The use of vendor management system technology and managed service provider services has become increasingly widespread at midsize to large enterprises over the past decade. As a result, a key strategic concern for many staffing companies is not only how to delight the underlying enterprise client, but also how to partner effectively with that client’s VMS provider and MSP operator.

Professional Basics

Global spend via VMS grew 10% in 2018 to reach $170 billion, according to Staffing Industry Analysts’ estimates. Nearly two-thirds of this spend occurred in the Americas region, where spend increased 9% last year to $110 billion. The increase in spend was riven by companies adopting VMS for the first time as well as by companies with an existing VMS growing their spend and expanding the types of spend managed by their systems. Regarding the latter, a key evolution of VMS capabilities involves the procure-to-pay cycle of spend on statement-of-work projects and outsourced services. This is in addition to the core mission of managing temporary worker and staffing supplier spend. Another expansion in capability: VMS offerings that support direct sourcing, the ability to curate and engage a pool of already-identified talent as a means of obtaining contingent workers directly without needing a staffing firm.
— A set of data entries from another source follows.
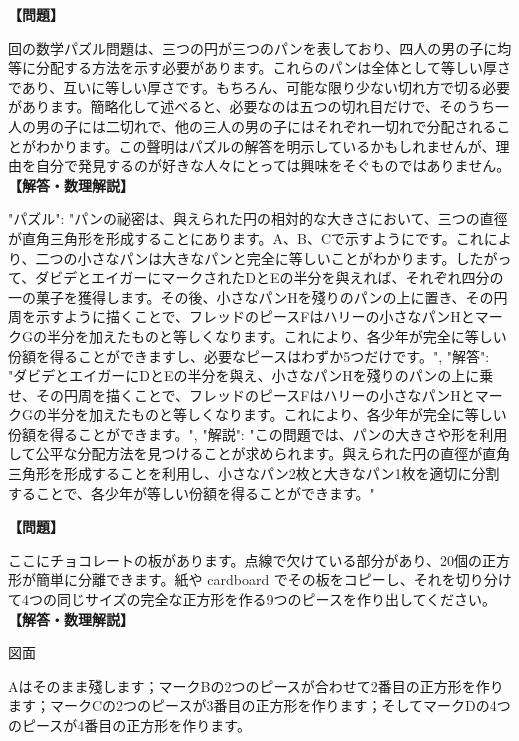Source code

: \documentclass[10pt,a4paper,oneside,openany]{ltjsbook}
\begin{document}
\begin{tcolorbox}[colback=softblue,colframe=primaryblue,title=\textbf{第 148 問：THE BUN PUZZLE.},arc=2mm,boxrule=1pt,breakable]
\textbf{【問題】}\par\vspace{0.3em}
回の数学パズル問題は、三つの円が三つのパンを表しており、四人の男の子に均等に分配する方法を示す必要があります。これらのパンは全体として等しい厚さであり、互いに等しい厚さです。もちろん、可能な限り少ない切れ方で切る必要があります。簡略化して述べると、必要なのは五つの切れ目だけで、そのうち一人の男の子には二切れで、他の三人の男の子にはそれぞれ一切れで分配されることがわかります。この聲明はパズルの解答を明示しているかもしれませんが、理由を自分で発見するのが好きな人々にとっては興味をそぐものではありません。
\tcblower
\textbf{【解答・数理解説】}\par\vspace{0.3em}
{
  "パズル": "パンの祕密は、與えられた円の相対的な大きさにおいて、三つの直徑が直角三角形を形成することにあります。A、B、Cで示すようにです。これにより、二つの小さなパンは大きなパンと完全に等しいことがわかります。したがって、ダビデとエイガーにマークされたDとEの半分を與えれば、それぞれ四分の一の菓子を獲得します。その後、小さなパンHを殘りのパンの上に置き、その円周を示すように描くことで、フレッドのピースFはハリーの小さなパンHとマークGの半分を加えたものと等しくなります。これにより、各少年が完全に等しい份額を得ることができますし、必要なピースはわずか5つだけです。",
  "解答": "ダビデとエイガーにDとEの半分を與え、小さなパンHを殘りのパンの上に乗せ、その円周を描くことで、フレッドのピースFはハリーの小さなパンHとマークGの半分を加えたものと等しくなります。これにより、各少年が完全に等しい份額を得ることができます。",
  "解説": "この問題では、パンの大きさや形を利用して公平な分配方法を見つけることが求められます。與えられた円の直徑が直角三角形を形成することを利用し、小さなパン2枚と大きなパン1枚を適切に分割することで、各少年が等しい份額を得ることができます。"
}
\end{tcolorbox}

\begin{tcolorbox}[colback=softblue,colframe=primaryblue,title=\textbf{第 149 問：チョコレートの正方形 （原題: THE CHOCOLATE SQUARES.）},arc=2mm,boxrule=1pt,breakable]
\textbf{【問題】}\par\vspace{0.3em}
ここにチョコレートの板があります。点線で欠けている部分があり、20個の正方形が簡単に分離できます。紙や cardboard でその板をコピーし、それを切り分けて4つの同じサイズの完全な正方形を作る9つのピースを作り出してください。
\tcblower
\textbf{【解答・数理解説】}\par\vspace{0.3em}
図面

Aはそのまま殘します；マークBの2つのピースが合わせて2番目の正方形を作ります；マークCの2つのピースが3番目の正方形を作ります；そしてマークDの4つのピースが4番目の正方形を作ります。
\end{tcolorbox}
\end{document}
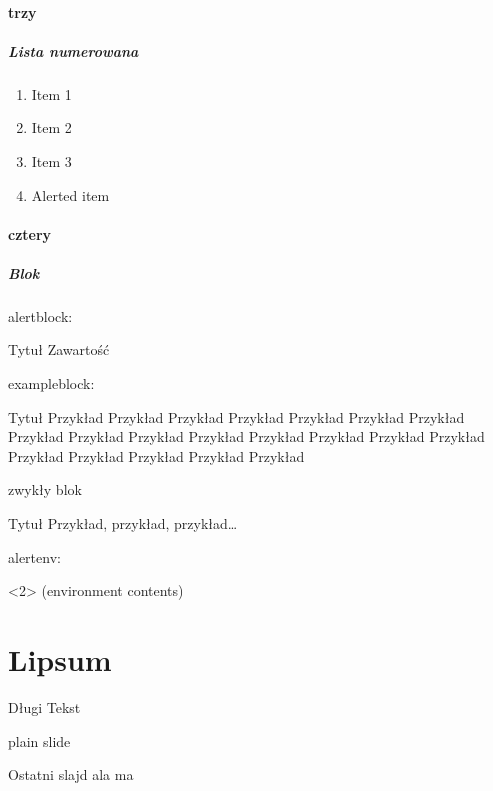 \documentclass[lualatex,aspectratio=54,12pt,]{beamer}
\begin{document}
\subsection{trzy}

\begin{frame}
 \frametitle{Lista numerowana}
 \Huge
 \begin{enumerate}
  \item
        Item 1
  \item
        Item 2
  \item
        Item 3
  \item
        \alert{Alerted item}
 \end{enumerate}
\end{frame}

\subsection{cztery}

\begin{frame}
 \frametitle{Blok}
 alertblock:
 \begin{alertblock}{Tytuł}
  Zawartość
 \end{alertblock}

 exampleblock:
 \begin{exampleblock}{Tytuł}
  Przykład Przykład Przykład Przykład Przykład Przykład Przykład Przykład Przykład Przykład Przykład Przykład Przykład Przykład Przykład Przykład Przykład Przykład Przykład Przykład
 \end{exampleblock}

 zwykły blok
 \begin{block}{Tytuł}
 Przykład, przykład, przykład…
 \end{block}

 alertenv:
 \begin{alertenv}<2>
  (environment contents)
 \end{alertenv}
\end{frame}

\part{Lipsum}

\begin{frame}
\partpage
\end{frame}

\begin{frame}[allowframebreaks=0.97]{Długi Tekst}
 \lipsum
\end{frame}

\begin{frame}[plain,c]
plain slide
\end{frame}

\begin{frame}{Ostatni slajd}
ala ma 
\end{frame}
\end{document}
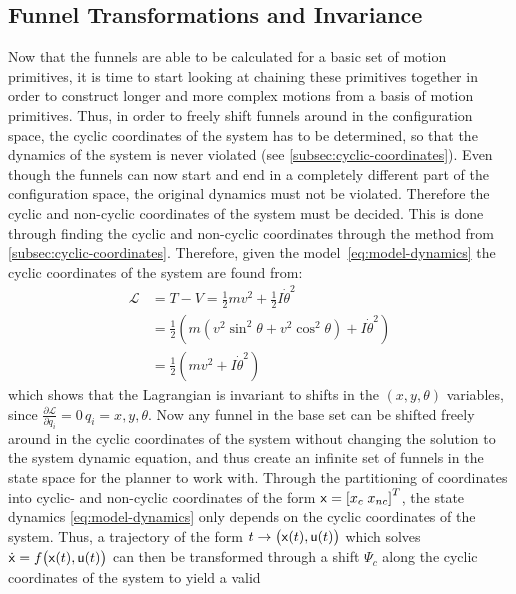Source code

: \subsection{Funnel Transformations and Invariance}
\label{subsec:shifting-funnels}

Now that the funnels are able to be calculated for a basic set of motion
primitives, it is time to start looking at chaining these primitives together in
order to construct longer and more complex motions from a basis of motion
primitives. Thus, in order to freely shift funnels around in the configuration
space, the cyclic coordinates of the system has to be determined, so that the
dynamics of the system is never violated (see \cref{subsec:cyclic-coordinates}).
Even though the funnels can now start and end in a completely different part of
the configuration space, the original dynamics must not be violated. Therefore
the cyclic and non-cyclic coordinates of the system must be decided. This is
done through finding the cyclic and non-cyclic coordinates through the method
from \cref{subsec:cyclic-coordinates}. Therefore, given the
model~\cref{eq:model-dynamics} the cyclic coordinates of the system are found
from:
\begin{align*}
  \mathcal{L} &= T - V = \frac{1}{2} mv^2 + \frac{1}{2}I\dot{\theta}^2 \\ 
              &= \frac{1}{2} \left(  m \left(
                v^2 \sin^2 \theta + v^2 \cos^2 \theta
                \right)  + I {\dot{\theta}}^2 \right) \\
              &= \frac{1}{2} \left(  mv^2 + I {\dot{\theta}}^2 \right)
\end{align*}
which shows that the Lagrangian is invariant to shifts in the \((x,y,\theta)\)
variables, since \(\frac{\partial\mathcal{L}}{\partial q_i} = 0 \, q_i =
x,y,\theta\). Now any funnel in the base set can be shifted freely around in the
cyclic coordinates of the system without changing the solution to the system
dynamic equation, and thus create an infinite set of funnels in the state space
for the planner to work with. Through the partitioning of coordinates into
cyclic- and non-cyclic coordinates of the form \({\mathbf{\mathsf{x}}} = \left[ x_c\; x_{nc}
\right]^{T }\), the state dynamics \cref{eq:model-dynamics} only depends on the
cyclic coordinates of the system. Thus, a trajectory of the form \(t \rightarrow
\bigl( {\mathbf{\mathsf{x}}}(t), {\mathbf{\mathsf{u}}}(t) \bigr) \) which solves \(\dot{{\mathbf{\mathsf{x}}}} = f
\bigl({\mathbf{\mathsf{x}}}(t), {\mathbf{\mathsf{u}}}(t) \bigl) \) can then be transformed through a shift
\(\Psi_{c}\) along the cyclic coordinates of the system to yield a valid
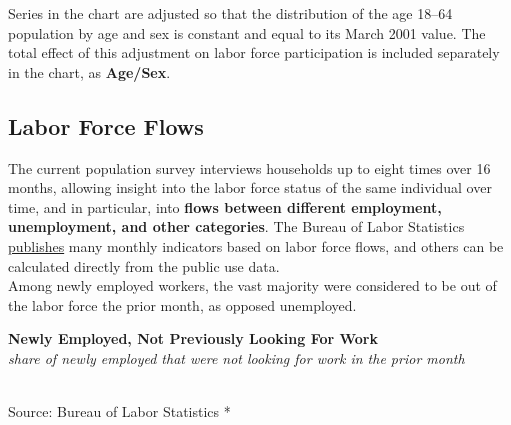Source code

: \documentclass{report}
\makeatletter
\newcommand{\tbllink}[1]{\href{https://raw.githubusercontent.com/bdecon/US-chartbook/master/chartbook/data/#1}{\faTable}}
\newcommand*\short[1]{\expandafter\@gobbletwo\number\numexpr#1\relax}
\newcommand{\dateaxisticks}{
		date coordinates in=x, axis line style={draw=none},
		xmax={2020-05-10},
		max space between ticks=40,	    
		xtick={{1990-01-01}, {1992-01-01}, {1994-01-01}, 
			{1996-01-01}, {1998-01-01}, {2000-01-01}, 
			{2002-01-01}, {2004-01-01}, {2006-01-01},
			{2008-01-01}, {2010-01-01}, {2012-01-01}, {2014-01-01},
		    {2016-01-01}, {2018-01-01}, {2020-01-01}},
		minor xtick={{1989-01-01}, {1991-01-01}, {1993-01-01},
			{1995-01-01}, {1997-01-01}, {1999-01-01}, 
			{2001-01-01}, {2003-01-01}, {2005-01-01}, {2007-01-01},
		    {2009-01-01}, {2011-01-01}, {2013-01-01}, {2015-01-01},
		    {2017-01-01}, {2019-01-01}},
		enlarge y limits={0.06}, enlarge x limits={0.01},
		}
\newcommand{\bbar}[2]{extra #1 ticks = {{#2}}, extra #1 tick labels = ,
		extra #1 tick style = {grid=major, grid style={thick, black!25}},}
\newcommand{\stdline}[4]{\addplot[very thick, no markers, color=#1] 
		table [x=#2, y=#3, col sep=comma] {#4};	}
\newcommand{\rbars}{
		\fill[color=black!10] (axis cs:{1990-07-01},\pgfkeysvalueof{/pgfplots/ymin}) rectangle 
			(axis cs:{1991-03-01}, \pgfkeysvalueof{/pgfplots/ymax});
		\fill[color=black!10] (axis cs:{2007-12-01},\pgfkeysvalueof{/pgfplots/ymin}) rectangle 
			(axis cs:{2009-07-01}, \pgfkeysvalueof{/pgfplots/ymax});
		\fill[color=black!10] (axis cs:{2001-03-01},\pgfkeysvalueof{/pgfplots/ymin}) rectangle 
			(axis cs:{2001-11-01}, \pgfkeysvalueof{/pgfplots/ymax});}
\makeatother
\begin{document}
{{{{{{{{{\begin{minipage}{0.42\textwidth}
\footnotesize Series in the chart are adjusted so that the distribution of the age 18--64 population by age and sex is constant and equal to its March 2001 value. The total effect of this adjustment on labor force participation is included separately in the chart, as \color{violet!80!purple}\textbf{Age/Sex}.
\end{minipage}

\newpage


\begin{minipage}{0.76\textwidth}

\subsection*{\color{black!70} \seriffont Labor Force Flows}

\small The current population survey interviews households up to eight times over 16 months, allowing insight into the labor force status of the same individual over time, and in particular, into \textbf{flows between different employment, unemployment, and other categories}. The Bureau of Labor Statistics \href{https://www.bls.gov/cps/cps_flows.htm}{publishes} many monthly indicators based on labor force flows, and others can be calculated directly from the public use data.\\

Among newly employed workers, the vast majority were considered to be out of the labor force the prior month, as opposed unemployed.  \\

\vspace{2mm}

\noindent \normalsize \textbf{Newly Employed, Not Previously Looking For Work}\\
\footnotesize{\textit{share of newly employed that were not looking for work in the prior month}}\\
\noindent \hspace*{-2mm} \\
\footnotesize{Source: Bureau of Labor Statistics} \hfill \tbllink{lf_flow.csv}*


\end{minipage}}}}}}}}}}
\end{document}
VMS providers also continue to differentiate based upon whether they have more of a spend management focus or a talent focus. This correspondingly aligns with whether the client’s procurement or HR group plays a greater role in leading an enterprise’s contingent workforce program.
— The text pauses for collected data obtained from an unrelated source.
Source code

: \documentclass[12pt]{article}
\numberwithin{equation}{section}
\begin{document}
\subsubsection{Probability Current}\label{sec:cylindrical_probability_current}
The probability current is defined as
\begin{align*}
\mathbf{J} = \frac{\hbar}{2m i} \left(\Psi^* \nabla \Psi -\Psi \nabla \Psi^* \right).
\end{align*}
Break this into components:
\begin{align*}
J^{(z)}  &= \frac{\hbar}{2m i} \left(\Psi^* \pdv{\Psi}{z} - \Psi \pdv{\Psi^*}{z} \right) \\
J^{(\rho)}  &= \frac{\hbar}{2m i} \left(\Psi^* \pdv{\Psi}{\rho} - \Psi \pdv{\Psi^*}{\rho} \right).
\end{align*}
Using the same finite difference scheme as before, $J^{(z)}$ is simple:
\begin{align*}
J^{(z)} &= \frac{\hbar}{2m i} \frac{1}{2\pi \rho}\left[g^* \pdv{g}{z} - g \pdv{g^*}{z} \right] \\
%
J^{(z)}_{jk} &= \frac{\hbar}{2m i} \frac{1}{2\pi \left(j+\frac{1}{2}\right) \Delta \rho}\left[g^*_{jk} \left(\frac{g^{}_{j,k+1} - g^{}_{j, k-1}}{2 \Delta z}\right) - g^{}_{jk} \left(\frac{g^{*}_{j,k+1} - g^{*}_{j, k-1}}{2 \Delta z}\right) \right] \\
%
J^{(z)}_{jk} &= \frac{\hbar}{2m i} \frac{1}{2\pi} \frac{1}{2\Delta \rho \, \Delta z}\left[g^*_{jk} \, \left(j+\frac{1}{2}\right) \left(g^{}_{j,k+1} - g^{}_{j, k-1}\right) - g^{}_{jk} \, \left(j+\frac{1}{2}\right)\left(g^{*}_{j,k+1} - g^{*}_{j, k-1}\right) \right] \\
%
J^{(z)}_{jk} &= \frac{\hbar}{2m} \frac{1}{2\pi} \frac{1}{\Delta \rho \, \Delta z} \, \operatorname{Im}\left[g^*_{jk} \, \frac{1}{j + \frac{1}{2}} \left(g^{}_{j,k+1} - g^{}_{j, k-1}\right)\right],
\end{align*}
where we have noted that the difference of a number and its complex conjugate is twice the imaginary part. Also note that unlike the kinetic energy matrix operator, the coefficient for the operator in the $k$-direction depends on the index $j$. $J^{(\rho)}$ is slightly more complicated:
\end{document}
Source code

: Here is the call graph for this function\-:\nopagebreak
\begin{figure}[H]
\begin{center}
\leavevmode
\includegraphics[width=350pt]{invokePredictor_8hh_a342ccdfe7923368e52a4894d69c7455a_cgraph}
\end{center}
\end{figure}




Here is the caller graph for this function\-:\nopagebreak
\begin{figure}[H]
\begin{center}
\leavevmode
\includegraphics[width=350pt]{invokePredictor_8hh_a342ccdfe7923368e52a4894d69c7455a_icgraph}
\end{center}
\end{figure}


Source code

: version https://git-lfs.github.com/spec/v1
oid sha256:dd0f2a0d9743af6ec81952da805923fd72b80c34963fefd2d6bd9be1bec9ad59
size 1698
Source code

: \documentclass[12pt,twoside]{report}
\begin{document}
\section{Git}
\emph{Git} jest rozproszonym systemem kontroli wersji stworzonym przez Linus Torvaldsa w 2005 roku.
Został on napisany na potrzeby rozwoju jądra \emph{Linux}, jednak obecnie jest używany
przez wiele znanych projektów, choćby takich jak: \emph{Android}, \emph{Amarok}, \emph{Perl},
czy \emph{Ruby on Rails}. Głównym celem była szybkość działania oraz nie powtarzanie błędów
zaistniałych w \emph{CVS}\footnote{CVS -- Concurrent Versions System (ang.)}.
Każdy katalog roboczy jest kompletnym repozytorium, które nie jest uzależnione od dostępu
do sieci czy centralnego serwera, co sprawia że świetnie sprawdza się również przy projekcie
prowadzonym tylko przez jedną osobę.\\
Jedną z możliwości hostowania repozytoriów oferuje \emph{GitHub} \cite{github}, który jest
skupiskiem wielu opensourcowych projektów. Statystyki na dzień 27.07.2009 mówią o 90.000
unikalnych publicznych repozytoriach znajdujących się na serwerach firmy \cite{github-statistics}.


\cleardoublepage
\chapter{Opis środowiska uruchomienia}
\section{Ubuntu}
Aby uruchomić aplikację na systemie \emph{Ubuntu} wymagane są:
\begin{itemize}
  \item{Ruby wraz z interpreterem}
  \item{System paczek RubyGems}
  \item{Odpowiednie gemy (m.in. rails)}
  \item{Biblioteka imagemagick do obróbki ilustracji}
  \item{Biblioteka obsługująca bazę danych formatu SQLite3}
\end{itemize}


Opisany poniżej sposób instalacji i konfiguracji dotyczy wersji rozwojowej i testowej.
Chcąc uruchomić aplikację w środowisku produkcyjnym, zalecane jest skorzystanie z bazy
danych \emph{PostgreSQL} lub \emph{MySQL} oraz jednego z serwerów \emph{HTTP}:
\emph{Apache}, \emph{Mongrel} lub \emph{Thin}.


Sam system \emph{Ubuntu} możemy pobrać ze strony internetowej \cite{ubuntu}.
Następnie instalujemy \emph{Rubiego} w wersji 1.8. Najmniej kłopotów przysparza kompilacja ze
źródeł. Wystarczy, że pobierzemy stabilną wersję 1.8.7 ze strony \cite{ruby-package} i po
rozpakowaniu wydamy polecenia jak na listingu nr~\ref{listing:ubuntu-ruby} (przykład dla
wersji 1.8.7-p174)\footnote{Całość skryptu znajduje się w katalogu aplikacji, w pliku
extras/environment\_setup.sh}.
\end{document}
SIA’s recently released VMS Landscape report also discusses a number of new features being offered by VMS providers, based on responses from 16 VMS firms, ranging from large providers Beeline and Coupa to smaller niche platforms. User interface and mobile app/device functionality continue to be areas of constant innovation and improvement, with VMS platforms typically offering basic time and expense approvals by hiring managers or program managers, and increasingly offering a broader set of services — including requisition and contract management via mobile device. Regarding workforce planning and benchmarking, some VMS providers offer predictive analytics and cross-customer benchmarking built into the tool to provide a higher level of analysis and market intelligence beyond traditional dashboards of metrics. Other technology advancements include the use of AI engines to help with résumé parsing and candidate matching, as well as voice recognition functionality.

Trends With MSP Providers

SIA’s Workforce Solutions Buyer Survey suggests that a majority of large enterprises use MSP services, although use is not quite as widespread as VMS. The gap is explained by enterprises that use a single master vendor or have an internally managed contingent workforce program instead of using an MSP. SIA estimates that global spend via MSP was $141 billion in 2018, an 8% increase over the prior year. MSP spend in the Americas was $79 billion, a 1% increase. The slower growth rate represented a bit of a pause after growth in prior years, and also some degree of market saturation.
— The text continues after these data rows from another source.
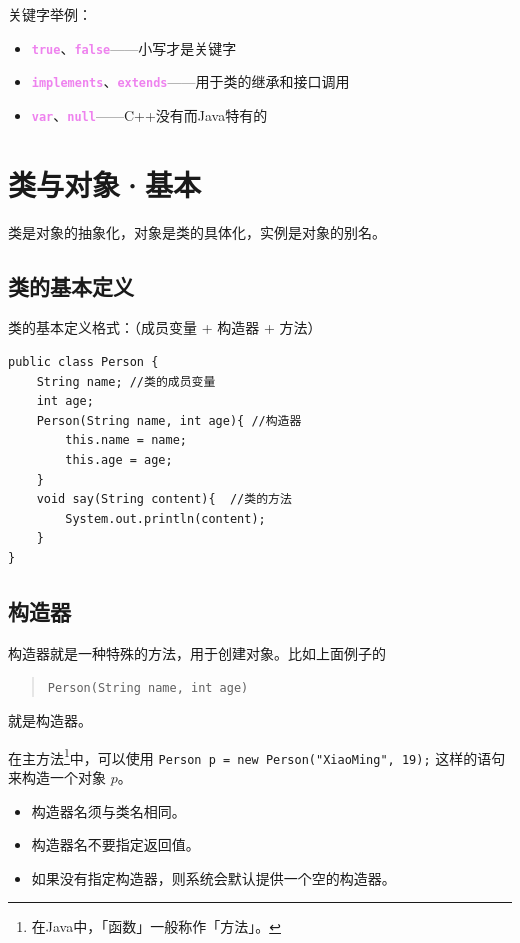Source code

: \documentclass[UTF8]{ctexart}
\newcommand\Emph[1]{\colorbox{green!10}{\textcolor{green!30!black}{#1}}}
\newcommand\keyword[1]{\textcolor{violet}{\textbf{\texttt{#1}}}}
\begin{document}
关键字举例：
\begin{itemize}[itemsep=0pt,parsep=0pt]
  \item \keyword{true}、\keyword{false}——小写才是关键字
  \item \keyword{implements}、\keyword{extends}——用于类的继承和接口调用
  \item \keyword{var}、\keyword{null}——C++没有而Java特有的
\end{itemize}

\section{类与对象·基本}
\begin{center}
  \Emph{类}是对象的抽象化，\Emph{对象}是类的具体化，\Emph{实例}是对象的别名。
\end{center}

\subsection{类的基本定义}
类的基本定义格式：（成员变量 + 构造器 + 方法）
\begin{lstlisting}
public class Person {
    String name; //类的成员变量
    int age;
    Person(String name, int age){ //构造器
        this.name = name;
        this.age = age;
    }
    void say(String content){  //类的方法
        System.out.println(content);
    }
}
\end{lstlisting}

\subsection{构造器}
构造器就是一种特殊的方法，用于创建对象。比如上面例子的
\begin{quote}
  \verb!Person(String name, int age)!
\end{quote}
就是构造器。

在主方法\footnote{在Java中，「函数」一般称作「方法」。}中，可以使用 \verb!Person p = new Person("XiaoMing", 19);! 这样的语句来构造一个对象 $p$。

\begin{mybox}
\begin{itemize}[itemsep=0pt,parsep=0pt]
  \item 构造器名须与类名相同。
  \item 构造器名不要指定返回值。
  \item 如果没有指定构造器，则系统会默认提供一个空的构造器。
\end{itemize}
\end{mybox}
\end{document}
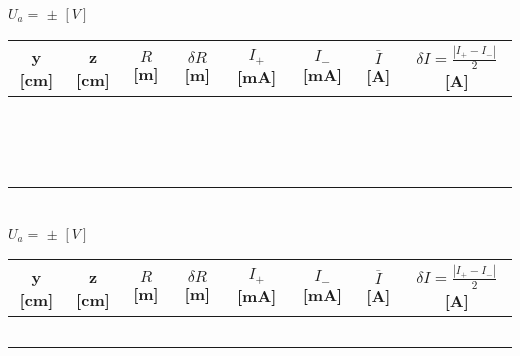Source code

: \documentclass[a4paper,12pt]{article}  %
\begin{document}
\begin{table}[!hbp]
	\centering
	\noindent	$U_a =$ \underline{\makebox[1.5cm][r]{~}} $\pm$ \underline{\makebox[1cm][r]{~}} $[V]$ \\
	\begin{tabular}{|c|c|c|c|c|c|c|c|}
	\hline
	y [cm]  & z [cm]  & $R$ [m] & $\delta R$ [m] & $I_+$ [mA] & $I_-$ [mA] & $\overline{I}$ [A]	& $\delta I = \frac{| I_+ - I_-|}{2}$ [A]  \\
	\hline
	 &  &  &  & &  &  & \\ \cline{5-6}
	 &  &  &  & &  & & \\ \cline{5-6}
	 &  &  &  & &  & & \\ \cline{5-6}
	 \hline
	 &  &  &  & &  & & \\ \cline{5-6}
	 &  &  &  & &  & & \\ \cline{5-6}
	 &  &  &  & &  & & \\ \cline{5-6}
	 \hline
	 &  &  &  & &  & & \\ \cline{5-6}
	 &  &  &  & &  & & \\ \cline{5-6}
	 &  &  &  & &  & & \\ \cline{5-6}
	 \hline
	 &  &  &  & &  & & \\ \cline{5-6}
	 &  &  &  & &  & & \\ \cline{5-6}
	 &  &  &  & &  & & \\ \cline{5-6}
	 \hline
	 &  &  &  & &  & & \\ \cline{5-6}
	 &  &  &  & &  & & \\ \cline{5-6}
	 &  &  &  & &  & & \\ \cline{5-6}
	 \hline
 	\end{tabular}\\
\noindent	$U_a =$ \underline{\makebox[1.5cm][r]{~}} $\pm$ \underline{\makebox[1cm][r]{~}} $[V]$ \\
	\begin{tabular}{|c|c|c|c|c|c|c|c|}
	\hline
	y [cm]  & z [cm]  & $R$ [m] & $\delta R$ [m] & $I_+$ [mA] & $I_-$ [mA] & $\overline{I}$ [A]	& $\delta I = \frac{| I_+ - I_-|}{2}$ [A]  \\
	\hline
	 &  &  &  & &  &  & \\ \cline{5-6}
	 &  &  &  & &  & & \\ \cline{5-6}
	 &  &  &  & &  & & \\ \cline{5-6}
	 \hline
	 &  &  &  & &  & & \\ \cline{5-6}
	 &  &  &  & &  & & \\ \cline{5-6}

\end{tabular}
\end{table}
\end{document}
SIA’s MSP Landscape report contains a variety of findings collected from surveys and interviews with 26 MSP providers, accounting for a combined $101 billion in spend in 2018. The report identifies the five largest providers in alphabetical order as Allegis Global Solutions, KellyOCG, Pontoon, Randstad Sourceright and Tapfin — all with more than $6 billion in annual managed spend.

Key trends among MSP providers include investments in MSP staff for training and retention, greater service offerings for midmarket clients, and more offerings involving RPO and total talent management. Regarding staff training, MSP providers continue to see staff quality and consistency as a key driver of service quality, both for their client-facing on-site staff as well as for their employees in centralized and offshore delivery centers. Regarding midmarket clients, MSP firms continue to expand their customer base with midsized firms, in some cases offering streamlined programs or programs serviced by delivery centers to be more cost effective. Lastly, regarding total talent management, 90% of providers in the MSP Landscape study offer RPO services, and 15% of contracts feature MSP and RPO together in a single agreement.

Into the Future

As spend flowing through VMS and MSP continues to grow globally and in the Americas region, staffing suppliers have a large market opportunity if they are able to meet the demanding needs of enterprise and midmarket employers. And as client sophistication and technology continue to advance, VMS and MSP providers will keep pushing the envelope in terms of the quality and variety of services they aim to deliver across an increasingly global scale.